Game of Stopped Dice
The game master rolls a die once. You win a dollar amount equal to the number of pips on the side that is up, but you can exchange your winnings (whatever they were) for a new roll. You can do this two times – in other words, on the third roll you have to accept whatever winnings you get. It costs $4 to enter this game. Would you play?
The question is whether the expected value, or ev, of the first throw exceeds the $4 cost of entering the game. That sounds tough to figure out. However, we can quickly rattle off the ev of the third throw: $3.5.^{10} This is the average number of pips a die will show. We can go backwards from there. If we assume we’ve chosen to do the second roll, then our choice is between keeping our current winnings (a known number in the 1–6 range) or we take our chances on the last roll, ev 3.5.
Clearly, if our second roll ended up being 1–3, we should take our chances on the third roll. If our second roll ended up being 4–6, we will on average earn more by keeping those winnings and not rolling again. What, then, is the ev of the second roll? There are two possibilities:
- It ends up showing 1–3, in which case the ev is that of the third roll we go on to: 3.5; or
- It ends up showing 4–6, we keep whatever it shows and in this case the ev is the average of those numbers: 5.
Both of these outcomes are equally likely, meaning the ev is (3.5+5)/2 = 4.25.
We use the same reasoning to go back to the first throw. Given the ev of the second throw, we would keep our winnings on the first throw only if they are 5 or 6. This means the first throw has an ev of 2/6 × 5.5 + 4/6 × 4.25 = 4.67.
If someone charges us just $4 for this, we should play as much as we can, for an average profit of $0.67 per game! But the reason we can work this out is that we’re able to condition on the outcome of the previous throw, and we know the probabilities of that.
Replicating a Bet
Team Alpha plays a series of games against team Bravo, with the winner of the series being the first to win two games. Your friend wants to wager on team Alpha taking the entire series (i.e. being the first to two wins), but the bookies will only allow wagers on individual games, with odds 2:1, meaning you pay $1 to enter the wager, and if you have picked the winning team you get $2 back, otherwise nothing.

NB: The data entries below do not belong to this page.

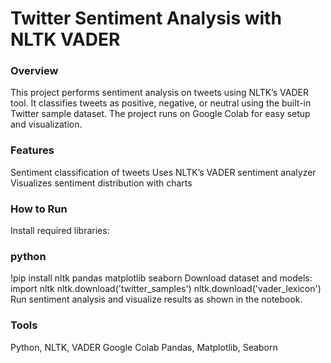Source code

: # Twitter Sentiment Analysis with NLTK VADER
### Overview
This project performs sentiment analysis on tweets using NLTK’s VADER tool. It classifies tweets as positive, negative, or neutral using the built-in Twitter sample dataset. The project runs on Google Colab for easy setup and visualization.

### Features
Sentiment classification of tweets
Uses NLTK’s VADER sentiment analyzer
Visualizes sentiment distribution with charts

### How to Run
Install required libraries:

### python
!pip install nltk pandas matplotlib seaborn
Download dataset and models:
import nltk
nltk.download('twitter_samples')
nltk.download('vader_lexicon')
Run sentiment analysis and visualize results as shown in the notebook.

### Tools
Python, NLTK, VADER
Google Colab
Pandas, Matplotlib, Seaborn
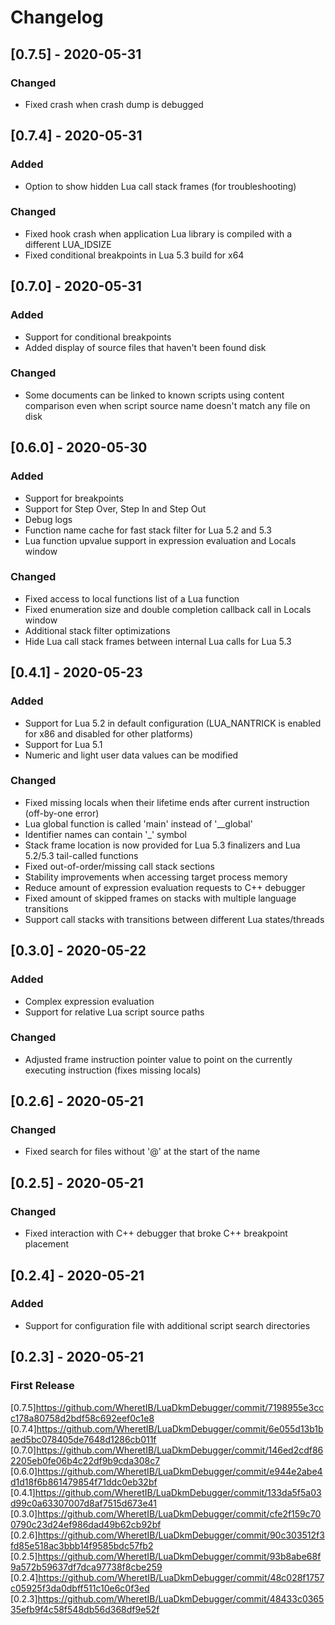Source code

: # Changelog

## [0.7.5] - 2020-05-31

### Changed

- Fixed crash when crash dump is debugged

## [0.7.4] - 2020-05-31

### Added

- Option to show hidden Lua call stack frames (for troubleshooting)

### Changed

- Fixed hook crash when application Lua library is compiled with a different LUA_IDSIZE
- Fixed conditional breakpoints in Lua 5.3 build for x64

## [0.7.0] - 2020-05-31

### Added

- Support for conditional breakpoints
- Added display of source files that haven't been found disk

### Changed

- Some documents can be linked to known scripts using content comparison even when script source name doesn't match any file on disk

## [0.6.0] - 2020-05-30

### Added

- Support for breakpoints
- Support for Step Over, Step In and Step Out
- Debug logs
- Function name cache for fast stack filter for Lua 5.2 and 5.3
- Lua function upvalue support in expression evaluation and Locals window

### Changed

- Fixed access to local functions list of a Lua function
- Fixed enumeration size and double completion callback call in Locals window
- Additional stack filter optimizations
- Hide Lua call stack frames between internal Lua calls for Lua 5.3

## [0.4.1] - 2020-05-23

### Added

- Support for Lua 5.2 in default configuration (LUA_NANTRICK is enabled for x86 and disabled for other platforms)
- Support for Lua 5.1
- Numeric and light user data values can be modified

### Changed

- Fixed missing locals when their lifetime ends after current instruction (off-by-one error)
- Lua global function is called 'main' instead of '__global'
- Identifier names can contain '_' symbol
- Stack frame location is now provided for Lua 5.3 finalizers and Lua 5.2/5.3 tail-called functions
- Fixed out-of-order/missing call stack sections
- Stability improvements when accessing target process memory
- Reduce amount of expression evaluation requests to C++ debugger
- Fixed amount of skipped frames on stacks with multiple language transitions
- Support call stacks with transitions between different Lua states/threads

## [0.3.0] - 2020-05-22

### Added

- Complex expression evaluation
- Support for relative Lua script source paths

### Changed

- Adjusted frame instruction pointer value to point on the currently executing instruction (fixes missing locals)

## [0.2.6] - 2020-05-21

### Changed

- Fixed search for files without '@' at the start of the name

## [0.2.5] - 2020-05-21

### Changed

- Fixed interaction with C++ debugger that broke C++ breakpoint placement

## [0.2.4] - 2020-05-21

### Added

- Support for configuration file with additional script search directories

## [0.2.3] - 2020-05-21

### First Release

[0.7.5]https://github.com/WheretIB/LuaDkmDebugger/commit/7198955e3ccc178a80758d2bdf58c692eef0c1e8
[0.7.4]https://github.com/WheretIB/LuaDkmDebugger/commit/6e055d13b1baed5bc078405de7648d1286cb011f
[0.7.0]https://github.com/WheretIB/LuaDkmDebugger/commit/146ed2cdf862205eb0fe06b4c22df9b9cda308c7
[0.6.0]https://github.com/WheretIB/LuaDkmDebugger/commit/e944e2abe4d1d18f6b861479854f71ddc0eb32bf
[0.4.1]https://github.com/WheretIB/LuaDkmDebugger/commit/133da5f5a03d99c0a63307007d8af7515d673e41
[0.3.0]https://github.com/WheretIB/LuaDkmDebugger/commit/cfe2f159c700790c23d24ef986dad49b62cb92bf
[0.2.6]https://github.com/WheretIB/LuaDkmDebugger/commit/90c303512f3fd85e518ac3bbb14f9585bdc57fb2
[0.2.5]https://github.com/WheretIB/LuaDkmDebugger/commit/93b8abe68f9a572b59637df7dca97738f8cbe259
[0.2.4]https://github.com/WheretIB/LuaDkmDebugger/commit/48c028f1757c05925f3da0dbff511c10e6c0f3ed
[0.2.3]https://github.com/WheretIB/LuaDkmDebugger/commit/48433c036535efb9f4c58f548db56d368df9e52f
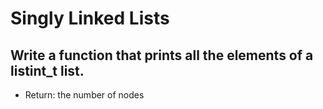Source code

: # Singly Linked Lists

## Write a function that prints all the elements of a listint_t list.
- Return: the number of nodes
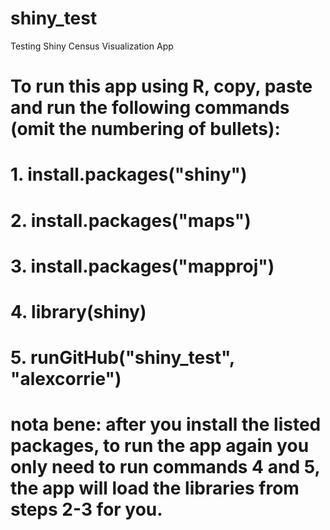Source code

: shiny_test
==========

Testing Shiny Census Visualization App

# To run this app using R, copy, paste and run the following commands (omit the numbering of bullets):
# 1. install.packages("shiny")
# 2. install.packages("maps")
# 3. install.packages("mapproj")
# 4. library(shiny)
# 5. runGitHub("shiny_test", "alexcorrie")
# nota bene: after you install the listed packages, to run the app again you only need to run commands 4 and 5, the app will load the libraries from steps 2-3 for you.
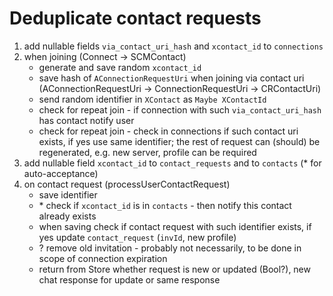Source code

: # Deduplicate contact requests

1. add nullable fields `via_contact_uri_hash` and `xcontact_id` to `connections`
2. when joining (Connect -> SCMContact)
    - generate and save random `xcontact_id`
    - save hash of `AConnectionRequestUri` when joining via contact uri
      (AConnectionRequestUri -> ConnectionRequestUri -> CRContactUri)
    - send random identifier in `XContact` as `Maybe XContactId`
    - check for repeat join - if connection with such `via_contact_uri_hash` has contact notify user
    - check for repeat join - check in connections if such contact uri exists, if yes use same identifier; the rest of request can (should) be regenerated, e.g. new server, profile
      can be required
3. add nullable field `xcontact_id` to `contact_requests` and to `contacts` (* for auto-acceptance)
4. on contact request (processUserContactRequest)
    - save identifier
    - \* check if `xcontact_id` is in `contacts` - then notify this contact already exists
    - when saving check if contact request with such identifier exists, if yes update `contact_request`
      (`invId`, new profile)
    - ? remove old invitation - probably not necessarily, to be done in scope of connection expiration
    - return from Store whether request is new or updated (Bool?), new chat response for update or same response
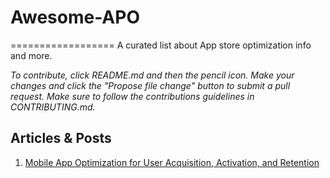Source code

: # Awesome-APO
==================
A curated list about App store optimization info and more.

*To contribute, click README.md and then the pencil icon. Make your changes and click the "Propose file change" button to submit a pull request. Make sure to follow the contributions guidelines in CONTRIBUTING.md.*

## Articles & Posts
  1. [Mobile App Optimization for User Acquisition, Activation, and Retention](http://blog.optimizely.com/2015/03/05/43-mobile-ab-testing-terms-you-need-to-know/)
 
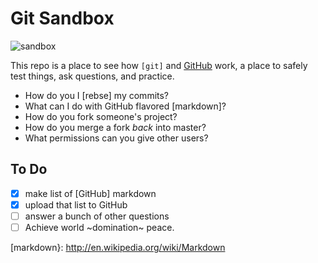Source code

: Git Sandbox
===========

![sandbox](http://www.example.com/image.png "alt attribute")

This repo is a place to see how `[git]` and [GitHub](https://github.com/) work, a place to safely test things, ask questions, and practice.
* How do you I [rebse] my commits?
* What can I do with GitHub flavored [markdown]?
* How do you fork someone's project?
* How do you merge a fork *back* into master?
* What permissions can you give other users?

To Do
-----
*[x] make list of [GitHub] markdown
*[x] upload that list to GitHub
*[ ] answer a bunch of other questions
*[ ] Achieve world ~domination~ peace.

[git]: https://www.kernel.org/pub/software/scm/git/docs/
[rebase]: http://git-scm.com/book/en/Git-Branching-Rebasing
[markdown}: http://en.wikipedia.org/wiki/Markdown
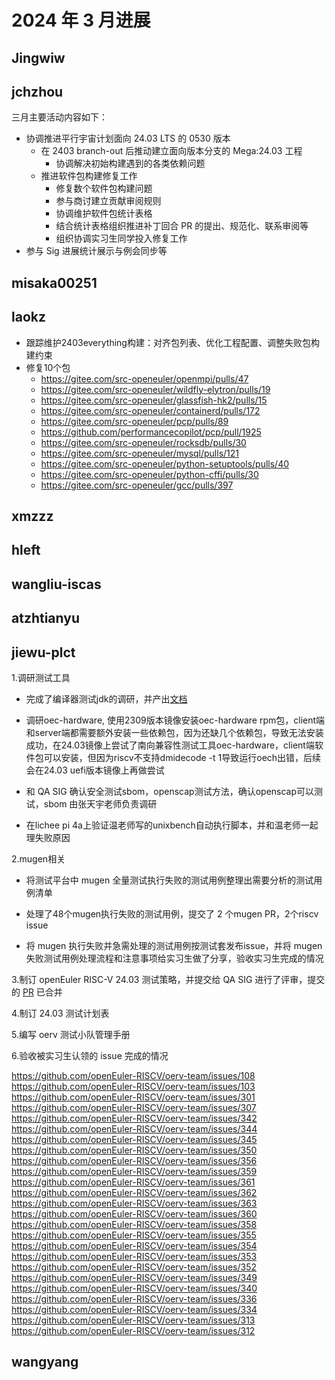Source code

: # 2024 年 3 月进展

## Jingwiw


## jchzhou

三月主要活动内容如下：

- 协调推进平行宇宙计划面向 24.03 LTS 的 0530 版本
  - 在 2403 branch-out 后推动建立面向版本分支的 Mega:24.03 工程
    - 协调解决初始构建遇到的各类依赖问题
  - 推进软件包构建修复工作
    - 修复数个软件包构建问题
    - 参与商讨建立贡献审阅规则
    - 协调维护软件包统计表格
    - 结合统计表格组织推进补丁回合 PR 的提出、规范化、联系审阅等
    - 组织协调实习生同学投入修复工作
- 参与 Sig 进展统计展示与例会同步等

## misaka00251


## laokz

- 跟踪维护2403everything构建：对齐包列表、优化工程配置、调整失败包构建约束
- 修复10个包
  - https://gitee.com/src-openeuler/openmpi/pulls/47
  - https://gitee.com/src-openeuler/wildfly-elytron/pulls/19
  - https://gitee.com/src-openeuler/glassfish-hk2/pulls/15
  - https://gitee.com/src-openeuler/containerd/pulls/172
  - https://gitee.com/src-openeuler/pcp/pulls/89
  - https://github.com/performancecopilot/pcp/pull/1925
  - https://gitee.com/src-openeuler/rocksdb/pulls/30
  - https://gitee.com/src-openeuler/mysql/pulls/121
  - https://gitee.com/src-openeuler/python-setuptools/pulls/40
  - https://gitee.com/src-openeuler/python-cffi/pulls/30
  - https://gitee.com/src-openeuler/gcc/pulls/397

## xmzzz


## hleft


## wangliu-iscas


## atzhtianyu


## jiewu-plct
1.调研测试工具

- 完成了编译器测试jdk的调研，并产出[文档](https://gitee.com/jean9823/openEuler_riscv_test/blob/master/openEuler_riscv_compiler_test/%E5%9C%A8openEuler%20riscv64%E4%B8%AD%E5%AF%B9openjdk%E6%89%A7%E8%A1%8C%E6%B5%8B%E8%AF%95.md)

- 调研oec-hardware, 使用2309版本镜像安装oec-hardware rpm包，client端和server端都需要额外安装一些依赖包，因为还缺几个依赖包，导致无法安装成功，在24.03镜像上尝试了南向兼容性测试工具oec-hardware，client端软件包可以安装，但因为riscv不支持dmidecode -t 1导致运行oech出错，后续会在24.03 uefi版本镜像上再做尝试

- 和 QA SIG 确认安全测试sbom，openscap测试方法，确认openscap可以测试，sbom 由张天宇老师负责调研

- 在lichee pi 4a上验证温老师写的unixbench自动执行脚本，并和温老师一起理失败原因

2.mugen相关

- 将测试平台中 mugen 全量测试执行失败的测试用例整理出需要分析的测试用例清单

- 处理了48个mugen执行失败的测试用例，提交了 2 个mugen PR，2个riscv issue

- 将 mugen 执行失败并急需处理的测试用例按测试套发布issue，并将 mugen 失败测试用例处理流程和注意事项给实习生做了分享，验收实习生完成的情况

3.制订 openEuler RISC-V 24.03 测试策略，并提交给 QA SIG 进行了评审，提交的 [PR](https://gitee.com/openeuler/QA/pulls/681) 已合并 

4.制订 24.03 测试计划表

5.编写 oerv 测试小队管理手册

6.验收被实习生认领的 issue 完成的情况 

https://github.com/openEuler-RISCV/oerv-team/issues/108
https://github.com/openEuler-RISCV/oerv-team/issues/103
https://github.com/openEuler-RISCV/oerv-team/issues/301
https://github.com/openEuler-RISCV/oerv-team/issues/307
https://github.com/openEuler-RISCV/oerv-team/issues/342
https://github.com/openEuler-RISCV/oerv-team/issues/344
https://github.com/openEuler-RISCV/oerv-team/issues/345
https://github.com/openEuler-RISCV/oerv-team/issues/350
https://github.com/openEuler-RISCV/oerv-team/issues/356
https://github.com/openEuler-RISCV/oerv-team/issues/359
https://github.com/openEuler-RISCV/oerv-team/issues/361
https://github.com/openEuler-RISCV/oerv-team/issues/362
https://github.com/openEuler-RISCV/oerv-team/issues/363
https://github.com/openEuler-RISCV/oerv-team/issues/360
https://github.com/openEuler-RISCV/oerv-team/issues/358
https://github.com/openEuler-RISCV/oerv-team/issues/355
https://github.com/openEuler-RISCV/oerv-team/issues/354
https://github.com/openEuler-RISCV/oerv-team/issues/353
https://github.com/openEuler-RISCV/oerv-team/issues/352
https://github.com/openEuler-RISCV/oerv-team/issues/349
https://github.com/openEuler-RISCV/oerv-team/issues/340
https://github.com/openEuler-RISCV/oerv-team/issues/336
https://github.com/openEuler-RISCV/oerv-team/issues/334
https://github.com/openEuler-RISCV/oerv-team/issues/313
https://github.com/openEuler-RISCV/oerv-team/issues/312


## wangyang


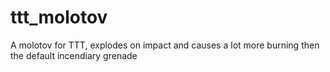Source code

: # ttt_molotov
A molotov for TTT, explodes on impact and causes a lot more burning then the default incendiary grenade
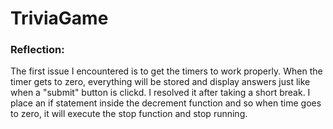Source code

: # TriviaGame


### Reflection: 

The first issue I encountered is to get the timers to work properly. When the timer gets to zero, everything will be stored and display answers just like when a "submit" button is clickd. I resolved it after taking a short break. I place an if statement inside the decrement function and so when time goes to zero, it will execute the stop function and stop running. 
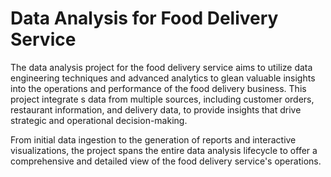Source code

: # Data Analysis for Food Delivery Service      
     
The data analysis project for the food delivery service aims to utilize data engineering techniques and advanced analytics to glean valuable insights into the operations and performance of the food delivery business. This project integrate s data from multiple sources, including customer orders, restaurant information, and delivery data, to provide insights that drive strategic and operational decision-making. 
    
From initial data ingestion to the generation of reports and interactive visualizations, the project spans the entire data analysis lifecycle to offer a comprehensive and detailed view of the food delivery service's operations.   
 
  
 
 
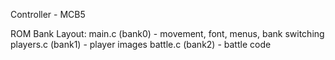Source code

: Controller - MCB5

ROM Bank Layout:
    main.c (bank0) - movement, font, menus, bank switching
    players.c (bank1) - player images
    battle.c (bank2) - battle code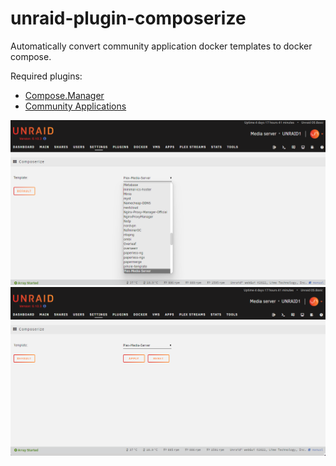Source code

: 
# unraid-plugin-composerize

Automatically convert community application docker templates to docker compose.

Required plugins:
- [Compose.Manager](https://forums.unraid.net/topic/114415-plugin-docker-compose-manager/)
- [Community Applications](https://forums.unraid.net/topic/38582-plug-in-community-applications/)


![screenshot1](/docs/screenshots/screenshot1.png)
![screenshot2](/docs/screenshots/screenshot2.png)

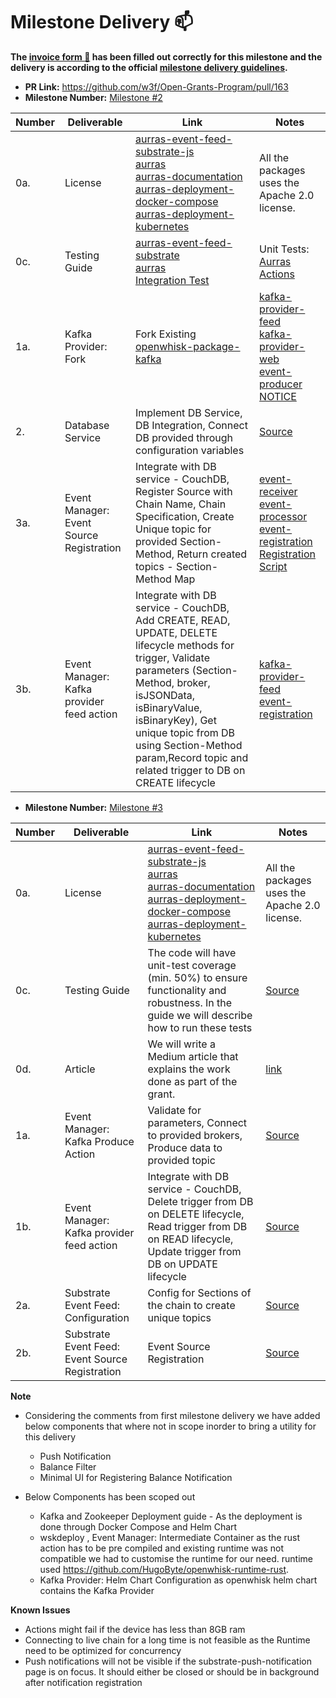 # Milestone Delivery :mailbox:

**The [invoice form :pencil:](https://docs.google.com/forms/d/e/1FAIpQLSfmNYaoCgrxyhzgoKQ0ynQvnNRoTmgApz9NrMp-hd8mhIiO0A/viewform) has been filled out correctly for this milestone and the delivery is according to the official [milestone delivery guidelines](https://github.com/w3f/Grants-Program/blob/master/docs/milestone-deliverables-guidelines.md).** 

* **PR Link:** https://github.com/w3f/Open-Grants-Program/pull/163
* **Milestone Number:** [Milestone #2](https://github.com/w3f/Grants-Program/blob/master/applications/project_aurras_mvp_phase_1.md#milestone-2--event-manager---part-1)

| Number | Deliverable | Link | Notes |
| ------------- | ------------- | ------------- |------------- |
| 0a. | License |[aurras-event-feed-substrate-js](https://github.com/HugoByte/aurras-event-feed-substrate-js/blob/master/LICENSE)<br/>[aurras](https://github.com/HugoByte/aurras/blob/master/LICENSE)<br/>[aurras-documentation](https://github.com/HugoByte/aurras-documentation/blob/master/LICENSE)<br/>[aurras-deployment-docker-compose](https://github.com/HugoByte/aurras-deployment-docker-compose/blob/master/LICENSE)<br/>[aurras-deployment-kubernetes](https://github.com/HugoByte/aurras-deployment-kubernetes/blob/master/LICENSE)| All the packages uses the Apache 2.0 license. |
| 0c. | Testing Guide | [aurras-event-feed-substrate](https://github.com/HugoByte/aurras-event-feed-substrate-js/tree/master#testing)<br/>[aurras](https://github.com/HugoByte/aurras#testing) <br/> [Integration Test](https://github.com/HugoByte/aurras-event-manager/blob/next/docs/integration-testing.md) | Unit Tests: <br/>[Aurras Actions](https://github.com/HugoByte/aurras/tree/next/actions) |
| 1a. | Kafka Provider: Fork | Fork Existing [openwhisk-package-kafka](https://github.com/apache/openwhisk-package-kafka/) | [kafka-provider-feed](https://github.com/HugoByte/aurras/tree/next/actions/kafka-provider-feed)<br/>[kafka-provider-web](https://github.com/HugoByte/aurras/tree/next/actions/kafka-provider-web)<br/>[event-producer](https://github.com/HugoByte/aurras/tree/next/actions/event-producer)<br/>[NOTICE](https://github.com/HugoByte/aurras/blob/next/NOTICE#L1) |
| 2. | Database Service | Implement DB Service, DB Integration, Connect DB provided through configuration variables | [Source](https://github.com/HugoByte/aurras/blob/next/actions/common/src/types/context.rs)|
| 3a. | Event Manager: Event Source Registration | Integrate with DB service - CouchDB, Register Source with Chain Name, Chain Specification, Create Unique topic for provided Section-Method, Return created topics - Section-Method Map | [event-receiver](https://github.com/HugoByte/aurras/tree/next/actions/event-receiver)<br/>[event-processor](https://github.com/HugoByte/aurras/tree/next/actions/substrate-event-processor)<br/>[event-registration](https://github.com/HugoByte/aurras/tree/next/actions/event-registration)<br/>[Registration Script](https://github.com/HugoByte/aurras/blob/next/register_event_source.sh) |
| 3b. | Event Manager: Kafka provider feed action | Integrate with DB service - CouchDB, Add CREATE, READ, UPDATE, DELETE lifecycle methods for trigger, Validate parameters (Section-Method, broker, isJSONData, isBinaryValue, isBinaryKey), Get unique topic from DB using Section-Method param,Record topic and related trigger to DB on CREATE lifecycle | [kafka-provider-feed](https://github.com/HugoByte/aurras/tree/next/actions/kafka-provider-feed)<br/>[event-registration](https://github.com/HugoByte/aurras/tree/next/actions/event-registration) |

* **Milestone Number:** [Milestone #3](https://github.com/w3f/Grants-Program/blob/master/applications/project_aurras_mvp_phase_1.md#milestone-3--event-manager---part-2)

| Number | Deliverable | Link | Notes |
| ------------- | ------------- | ------------- |------------- |
| 0a. | License |[aurras-event-feed-substrate-js](https://github.com/HugoByte/aurras-event-feed-substrate-js/blob/master/LICENSE)<br/>[aurras](https://github.com/HugoByte/aurras/blob/master/LICENSE)<br/>[aurras-documentation](https://github.com/HugoByte/aurras-documentation/blob/master/LICENSE)<br/>[aurras-deployment-docker-compose](https://github.com/HugoByte/aurras-deployment-docker-compose/blob/master/LICENSE)<br/>[aurras-deployment-kubernetes](https://github.com/HugoByte/aurras-deployment-kubernetes/blob/master/LICENSE)| All the packages uses the Apache 2.0 license. |
| 0c. | Testing Guide | The code will have unit-test coverage (min. 50%) to ensure functionality and robustness. In the guide we will describe how to run these tests | [Source](https://github.com/HugoByte/aurras-event-feed-substrate-js/tree/next/tests) |
| 0d. | Article | We will write a Medium article that explains the work done as part of the grant. | [link](https://medium.com/hugobyte/completion-of-aurras-mvp-a-middleware-for-the-web3-ecosystem-ee4f666be6aa) |
| 1a. | Event Manager: Kafka Produce Action | Validate for parameters, Connect to provided brokers, Produce data to provided topic | [Source](https://github.com/HugoByte/aurras/tree/next/actions/event-producer) |
| 1b. | Event Manager: Kafka provider feed action | Integrate with DB service - CouchDB, Delete trigger from DB on DELETE lifecycle, Read trigger from DB on READ lifecycle, Update trigger from DB on UPDATE lifecycle | [Source](https://github.com/HugoByte/aurras/tree/next/actions/kafka-provider-feed) |
| 2a. | Substrate Event Feed: Configuration | Config for Sections of the chain to create unique topics | [Source](https://github.com/HugoByte/aurras-event-feed-substrate-js) |
| 2b. | Substrate Event Feed: Event Source Registration | Event Source Registration | [Source](https://github.com/HugoByte/aurras/blob/next/register_event_source.sh) |

**Note**  

* Considering the comments from first milestone delivery we have added below components that where not in scope inorder to bring a utility for this delivery
    * Push Notification
    * Balance Filter
    * Minimal UI for Registering Balance Notification

* Below Components has been scoped out
    * Kafka and Zookeeper Deployment guide - As the deployment is done through Docker Compose and Helm Chart
    * wskdeploy , Event Manager: Intermediate Container as the rust action has to be pre compiled and existing runtime was not compatible we had to customise the runtime for our need. runtime used https://github.com/HugoByte/openwhisk-runtime-rust.
    * Kafka Provider: Helm Chart Configuration as openwhisk helm chart contains the Kafka Provider

**Known Issues**
* Actions might fail if the device has less than 8GB ram
* Connecting to live chain for a long time is not feasible as the Runtime need to be optimized for concurrency
* Push notifications will not be visible if the substrate-push-notification page is on focus. It should either be closed or should be in background after notification registration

You tell your friend that you will be counterparty to their bet, and pay out twice what they pay you if Alpha wins, otherwise nothing. Are you making a mistake?
Assuming you don’t want to hold the risk of that bet, the question is really “for each $1 your friend gives you, can you place it on the individual games with the bookies such that at the end, you get $2 if Alpha takes the entire series, and nothing otherwise?”
The series structure can be drawn like this.^{11} The white nodes represent games, and the score in the node is the record of wins to each team before the game starts. The black nodes indicate that a winner is determined and no more games are played, and the series result is indicated in the node.
In the outcomes represented by the two top black nodes, we need to be in possession of $2, and in the bottom two nodes, nothing. For clarity, let’s add this information to the graph.
This puts a constraint on the 1–1 game: we need to place a bet such that if Alpha wins, we get $2, and if Alpha loses, we have nothing. Some thinking will lead to the answer: before that game, we must be in possession of $1, and place it all on Alpha winning the game. We’ll add that to the graph too.
Now the process repeats. This has put a constraint on the 1–0 game. We have to possess and wager money such that if Alpha wins, we have $2, and if Alpha loses, we still have $1. This can only happen if we have $1.5, and wager $0.5. This continues all the way to the first game:
In other words, as long as the odds for all games are set in advance, we can replicate the 2:1 series bet by cleverly betting on the individual games. We figured out how by conditioning on the outcome of earlier games.
Spreadsheet Sketch
In this small number of games, we could do the calculations manually. If the teams play more games, we might want to make a spreadsheet. If we tilt our head, the nodes in the graphs above actually sort of make up a coordinate system, where each axis counts the number of wins by the corresponding team.
So we can start our spreadsheet by filling in the boundary conditions, here for a first-to-three-wins series, again, with 2:1 odds on both individual games and the series. In each cell is the amount of money we have in the outcome in question.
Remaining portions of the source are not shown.